In November last year the FRC assigned asset managers to one of three “tiers” based on the quality of their reporting on their stewardship approach.  

The Stewardship Code is a voluntary set of principles designed to encourage asset managers and other investors to engage with the companies in which they invest and exercise voting rights.

Tier 3 was the lowest tier, for signatories seen as needing to make significant reporting improvements to ensure their approach was more transparent.

Forty asset managers were assigned to this category, and were given the choice of either improving their reporting or being removed from the list of code signatories.

Of these, around 20 improved their reporting to a Tier 1 or Tier 2 standard, while the others decided to remove themselves from the list.

The FRC’s decision comes as it prepares to review the Stewardship Code. It intends to ask “broad initial questions” about its approach to the review as part of a formal consultation of its corporate governance code that it will launch later this year.

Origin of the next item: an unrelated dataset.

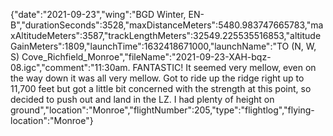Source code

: {"date":"2021-09-23","wing":"BGD Winter, EN-B","durationSeconds":3528,"maxDistanceMeters":5480.983747665783,"maxAltitudeMeters":3587,"trackLengthMeters":32549.225535516853,"altitudeGainMeters":1809,"launchTime":1632418671000,"launchName":"TO (N, W, S) Cove_Richfield_Monroe","fileName":"2021-09-23-XAH-bqz-08.igc","comment":"11:30am.  FANTASTIC!  It seemed very mellow, even on the way down it was all very mellow.  Got to ride up the ridge right up to 11,700 feet but got a little bit concerned with the strength at this point, so decided to push out and land in the LZ.  I had plenty of height on ground","location":"Monroe","flightNumber":205,"type":"flightlog","flying-location":"Monroe"}
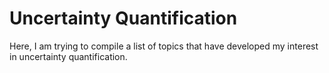 # Uncertainty Quantification

Here, I am trying to compile a list of topics that have developed my interest in uncertainty quantification.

A detailed consultation on specific changes to the Stewardship Code will be held next year.

Luke Hildyard, policy lead for stewardship and corporate governance at the Pensions and Lifetime Savings Association, said the FRC’s decision to drop Tier 3 was an “understandable measure”.

“[Tiering] was always going to be a tricky process, as those signatories that fall into the lowest tier were likely to resign, on the basis that being a non-signatory sounds better than being classified in the third tier,” he said.

He encouraged the FRC to follow up on this step by promoting awareness of the code so that investors understood the difference between signatories and non-signatories, and raising the code’s standards so that being a signatory became more meaningful.